No two digital transformation journeys are alike, meaning companies need access to different data when crafting their response strategy. When the questions above are raised (e.g., who are we doing business with, where, and on what terms?), different leaders may look to various systems –

  • SRM/ERP – Tells you who your suppliers are and where suppliers are going and coming from
  • CRM – Tells you what customers you have in impacted regions
  • Finance – Gives you details of where company dollars are going to and coming from

While powerful and insightful, none of these systems alone provide the definitive source of truth for who, and on what terms, a company is doing business with: the contract.

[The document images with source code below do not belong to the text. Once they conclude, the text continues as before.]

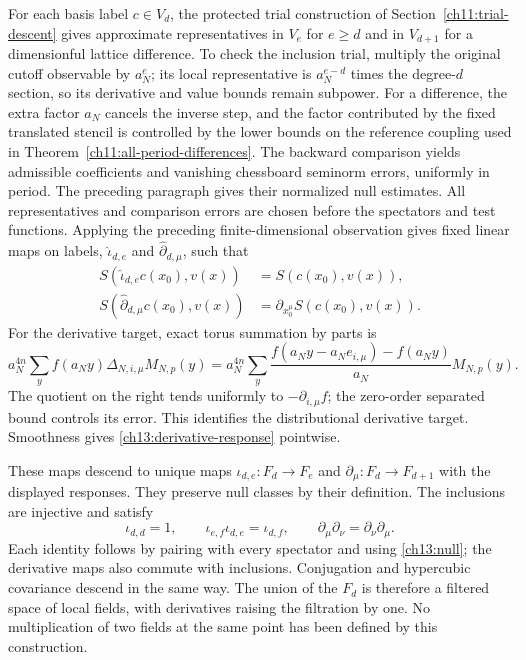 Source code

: For each basis label $c\in V_d$, the protected trial construction
of Section~\ref{ch11:trial-descent} gives approximate representatives
in $V_e$ for $e\ge d$ and in $V_{d+1}$ for a dimensionful lattice
difference. To check the inclusion trial, multiply the original
cutoff observable by $a_N^e$; its local representative is
$a_N^{e-d}$ times the degree-$d$ section, so its derivative and
value bounds remain subpower. For a difference, the extra factor
$a_N$ cancels the inverse step, and the factor contributed by the fixed translated stencil
is controlled by the lower bounds on the reference coupling used in
Theorem~\ref{ch11:all-period-differences}.
The backward comparison yields admissible coefficients and vanishing chessboard seminorm errors, uniformly in period. The preceding paragraph gives
their normalized null estimates.
All representatives and comparison errors are chosen before
the spectators and test functions.
Applying the preceding
finite-dimensional observation gives fixed linear maps on labels,
$\widehat\iota_{d,e}$ and $\widehat\partial_{d,\mu}$, such that
\begin{align}
 S(\widehat\iota_{d,e}c(x_0),v(x))&=S(c(x_0),v(x)),\label{ch13:inclusion-response}\\
 S(\widehat\partial_{d,\mu}c(x_0),v(x))
                      &=\partial_{x_0^\mu}S(c(x_0),v(x)).
 \label{ch13:derivative-response}
\end{align}
For the derivative target, exact torus summation by parts is
\[
 a_N^{4n}\sum_y f(a_Ny)\Delta_{N,i,\mu}M_{N,p}(y)
 =a_N^{4n}\sum_y
 \frac{f(a_Ny-a_Ne_{i,\mu})-f(a_Ny)}{a_N}M_{N,p}(y).
\]
The quotient on the right tends uniformly to $-\partial_{i,\mu}f$;
the zero-order separated bound controls its error. This identifies
the distributional derivative target. Smoothness gives
\eqref{ch13:derivative-response} pointwise.

These maps descend to unique maps
$\iota_{d,e}:F_d\to F_e$ and $\partial_\mu:F_d\to F_{d+1}$
with the displayed responses. They preserve null classes by their
definition. The inclusions are injective and satisfy
\[
 \iota_{d,d}=1,\qquad
 \iota_{e,f}\iota_{d,e}=\iota_{d,f},\qquad
 \partial_\mu\partial_\nu=\partial_\nu\partial_\mu.
\]
Each identity follows by pairing with every spectator and using
\eqref{ch13:null}; the derivative maps also commute with inclusions.
Conjugation and hypercubic covariance descend in the same way.
The union of the $F_d$ is therefore a filtered space of local fields,
with derivatives raising the filtration by one. No multiplication of
two fields at the same point has been defined by this construction.

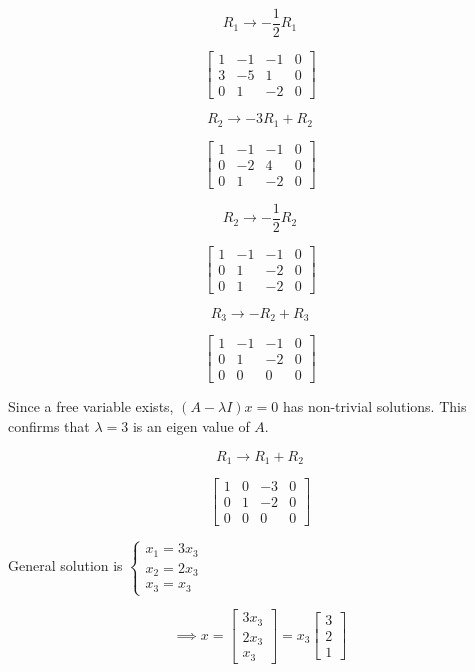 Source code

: \documentclass[12pt, a4paper]{article}
\begin{document}
\[
    R_1 \rightarrow -\frac{1}{2}R_1
\]

\[
    \begin{bmatrix}
        1 & -1 & -1 & 0 \\
        3 & -5 & 1 & 0 \\
        0 & 1 & -2 & 0
    \end{bmatrix}
\]

\[
    R_2 \rightarrow -3R_1 + R_2
\]

\[
    \begin{bmatrix}
        1 & -1 & -1 & 0 \\
        0 & -2 & 4 & 0 \\
        0 & 1 & -2 & 0
    \end{bmatrix}
\]

\newpage

\[
    R_2 \rightarrow -\frac{1}{2}R_2
\]

\[
    \begin{bmatrix}
        1 & -1 & -1 & 0 \\
        0 & 1 & -2 & 0 \\
        0 & 1 & -2 & 0
    \end{bmatrix}
\]

\[
    R_3 \rightarrow -R_2 + R_3
\]

\[
    \begin{bmatrix}
        1 & -1 & -1 & 0 \\
        0 & 1 & -2 & 0 \\
        0 & 0 & 0 & 0
    \end{bmatrix}
\]

Since a free variable exists, $(A - \lambda I)x = 0$ has non-trivial solutions. This confirms that $\lambda = 3$ is an eigen value of $A$.

\[
    R_1 \rightarrow R_1 + R_2
\]

\[
    \begin{bmatrix}
        1 & 0 & -3 & 0 \\
        0 & 1 & -2 & 0 \\
        0 & 0 & 0 & 0
    \end{bmatrix}
\]

General solution is $\begin{cases}
    x_1 = 3x_3 \\
    x_2 = 2x_3 \\
    x_3 = x_3
\end{cases}$

\[
    \implies x = \begin{bmatrix}
        3x_3 \\
        2x_3 \\
        x_3
    \end{bmatrix} = x_3 \begin{bmatrix}
        3 \\
        2 \\
        1
    \end{bmatrix}
\]
\end{document}
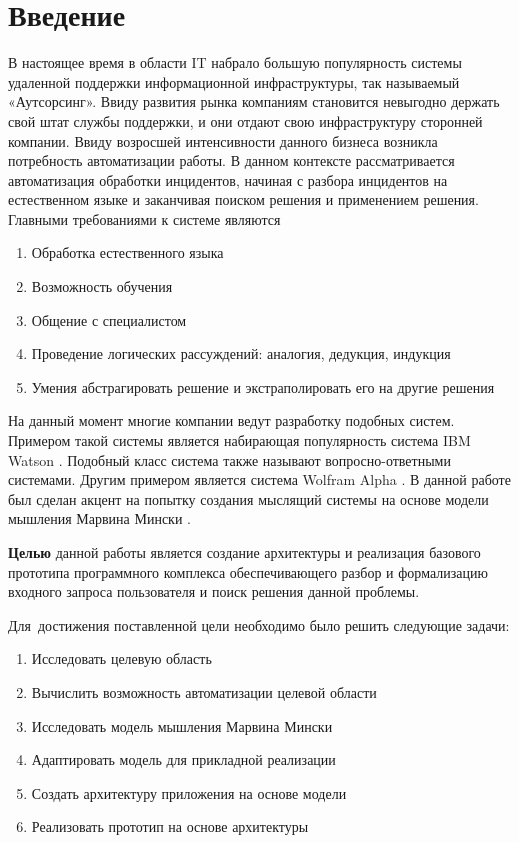 \chapter*{Введение}							%
В настоящее время в области IT набрало большую популярность системы удаленной поддержки информационной инфраструктуры, так называемый «Аутсорсинг». Ввиду развития рынка компаниям становится невыгодно держать свой штат службы поддержки, и они отдают свою инфраструктуру сторонней компании.
Ввиду возросшей интенсивности данного бизнеса возникла потребность автоматизации работы. В данном контексте рассматривается автоматизация обработки инцидентов, начиная с разбора инцидентов на естественном языке и заканчивая поиском решения и применением решения.
Главными требованиями к системе являются
\begin{enumerate}
  \item Обработка естественного языка
  \item Возможность обучения
  \item Общение с специалистом
  \item Проведение логических рассуждений: аналогия, дедукция, индукция
  \item Умения абстрагировать решение и экстраполировать его на другие решения
\end{enumerate}
На данный момент многие компании ведут разработку подобных систем. Примером такой системы является набирающая популярность система IBM Watson \cite{Watson}. Подобный класс система также называют вопросно-ответными системами. Другим примером является система Wolfram Alpha \cite{WolframAplha}.
В данной работе был сделан акцент на попытку создания мыслящий системы на основе модели мышления Марвина Мински \cite{EmotionMachine}.

\textbf{Целью} данной работы является создание архитектуры и реализация базового прототипа программного комплекса обеспечивающего разбор и формализацию входного запроса пользователя и поиск решения данной проблемы.

Для~достижения поставленной цели необходимо было решить следующие задачи:
\begin{enumerate}
  \item Исследовать целевую область
  \item Вычислить возможность автоматизации целевой области
  \item Исследовать модель мышления Марвина Мински
  \item Адаптировать модель для прикладной реализации
  \item Создать архитектуру приложения на основе модели
  \item Реализовать прототип на основе архитектуры
\end{enumerate}

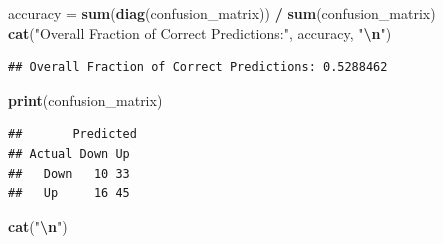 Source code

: \documentclass[
]{article}
\newenvironment{Shaded}{\begin{snugshade}}{\end{snugshade}}
\newcommand{\AttributeTok}[1]{\textcolor[rgb]{0.13,0.29,0.53}{#1}}
\newcommand{\CommentTok}[1]{\textcolor[rgb]{0.56,0.35,0.01}{\textit{#1}}}
\newcommand{\FunctionTok}[1]{\textcolor[rgb]{0.13,0.29,0.53}{\textbf{#1}}}
\newcommand{\NormalTok}[1]{#1}
\newcommand{\OtherTok}[1]{\textcolor[rgb]{0.56,0.35,0.01}{#1}}
\newcommand{\SpecialCharTok}[1]{\textcolor[rgb]{0.81,0.36,0.00}{\textbf{#1}}}
\newcommand{\StringTok}[1]{\textcolor[rgb]{0.31,0.60,0.02}{#1}}
\begin{document}
\begin{Shaded}
\begin{Highlighting}[]
\NormalTok{accuracy }\OtherTok{=} \FunctionTok{sum}\NormalTok{(}\FunctionTok{diag}\NormalTok{(confusion\_matrix)) }\SpecialCharTok{/} \FunctionTok{sum}\NormalTok{(confusion\_matrix)}
\FunctionTok{cat}\NormalTok{(}\StringTok{"Overall Fraction of Correct Predictions:"}\NormalTok{, accuracy, }\StringTok{"}\SpecialCharTok{\textbackslash{}n}\StringTok{"}\NormalTok{)}
\end{Highlighting}
\end{Shaded}

\begin{verbatim}
## Overall Fraction of Correct Predictions: 0.5288462
\end{verbatim}

\begin{Shaded}
\begin{Highlighting}[]
\FunctionTok{print}\NormalTok{(confusion\_matrix)}
\end{Highlighting}
\end{Shaded}

\begin{verbatim}
##       Predicted
## Actual Down Up
##   Down   10 33
##   Up     16 45
\end{verbatim}

\begin{Shaded}
\begin{Highlighting}[]
\FunctionTok{cat}\NormalTok{(}\StringTok{"}\SpecialCharTok{\textbackslash{}n}\StringTok{"}\NormalTok{)}
\end{Highlighting}
\end{Shaded}

\begin{Shaded}
\end{Shaded}
\end{document}

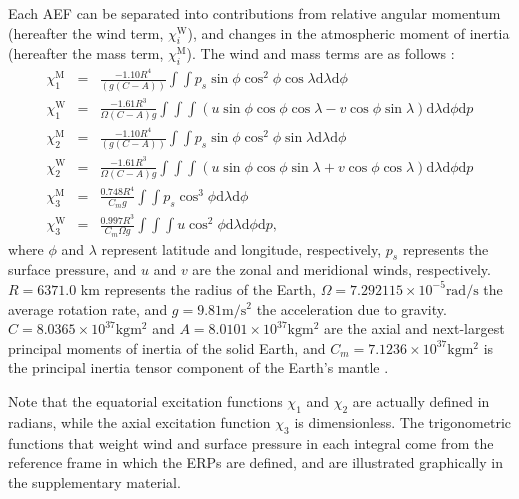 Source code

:\documentclass[draft,jgrga]{agutex}
\begin{document}
\begin{article}
Each AEF can be separated into contributions from relative angular momentum (hereafter the wind term, $\chi_i^{\text{W}}$), and changes in the atmospheric moment of inertia (hereafter the mass term,  $\chi_i^{\text{M}}$).
The wind and mass terms are as follows \citep{barnesetal1983}:
\begin{eqnarray} 
%
\chi^{\text{M}}_1 &=&
\frac{ -1.10R^4}{(g(C-A))}
\int \int
p_s \sin \phi \cos^2 \phi \cos \lambda
\text{d}\lambda \text{d}\phi
\label{eq:X1m}
\\
\chi^{\text{W}}_1 &=&
\frac{-1.61 R^3}{\Omega (C-A)g}
\int \int \int
(u \sin \phi \cos \phi \cos \lambda -
v \cos \phi \sin \lambda)
\text{d}\lambda \text{d}\phi \text{d}p
\label{eq:X1w}
\\
\chi^{\text{M}}_2 &=&
\frac{ -1.10 R^4}{(g(C-A))}
\int \int
p_s \sin \phi \cos^2 \phi \sin \lambda
\text{d}\lambda \text{d}\phi
\label{eq:X2m}
\\
\chi^{\text{W}}_2 &=&
\frac{-1.61 R^3}{\Omega (C-A)g}
\int \int \int
(u \sin \phi \cos \phi \sin \lambda +
v \cos \phi \cos \lambda)
\text{d}\lambda \text{d}\phi \text{d}p
\label{eq:X2w}
\\
\chi^{\text{M}}_3 &=&
\frac{0.748 R^4}{C_m g}
\int \int
p_s \cos^3 \phi
\text{d}\lambda \text{d}\phi
\label{eq:X3m}
\\
\chi^{\text{W}}_3 &=&
\frac{0.997 R^3}{C_m \Omega g}
\int \int \int
u \cos^2 \phi
\text{d}\lambda \text{d}\phi \text{d}p,
\label{eq:X3w}
%
\end{eqnarray}
 {where $\phi$ and $\lambda$ represent latitude and longitude, respectively, $p_s$ represents the surface pressure, and $u$ and $v$ are the zonal and meridional winds, respectively.}
$R = 6371.0$ km represents the radius of the Earth, $\Omega = 7.292115\times 10^{-5} \text{rad}/\text{s}$ the average rotation rate, and $g = 9.81 \text{m}/\text{s}^2$  the acceleration due to gravity.
 $C = 8.0365 \times 10^{37} \text{kg} \text{m}^2$ and $A = 8.0101 \times 10^{37} \text{kg} \text{m}^2$ are the  axial and next-largest principal moments of inertia of the solid Earth, and $C_m = 7.1236 \times 10^{37} \text{kg} \text{m}^2$ is the principal inertia tensor component of the Earth's mantle \citep{gross2009}.
 
Note that the  equatorial excitation functions $\chi_1$ and $\chi_2$ are actually defined in radians, while the axial excitation function $\chi_3$ is dimensionless.
The trigonometric functions that weight wind and surface pressure in each integral come from the reference frame in which the ERPs are defined, and are illustrated graphically in the supplementary material.


\end{article}
\end{document}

Contract Data: A Must-Have for the Compliant, Ethical, and Agile Enterprise

Contracts define a business—what it buys, what it sells, how it runs. While business leaders have long understood the value and force of contracts (there’s a reason why the proverbial “sign on the dotted line” is such a momentous occasion in business), the documents have long resisted the digital transformation trends that have swept other parts of the company. Contract data is often locked inside dense, natural language clauses that even humans can struggle to understand.

However, advances in artificial intelligence (AI) are breaking down this barrier and empowering companies to transform contract information into structured, connected, and on-demand data. AI trained on contract language can identify meta-data, clause types, and even handwritten notes to provide deep insights into a company’s body of contracts—be the thousands of documents or millions.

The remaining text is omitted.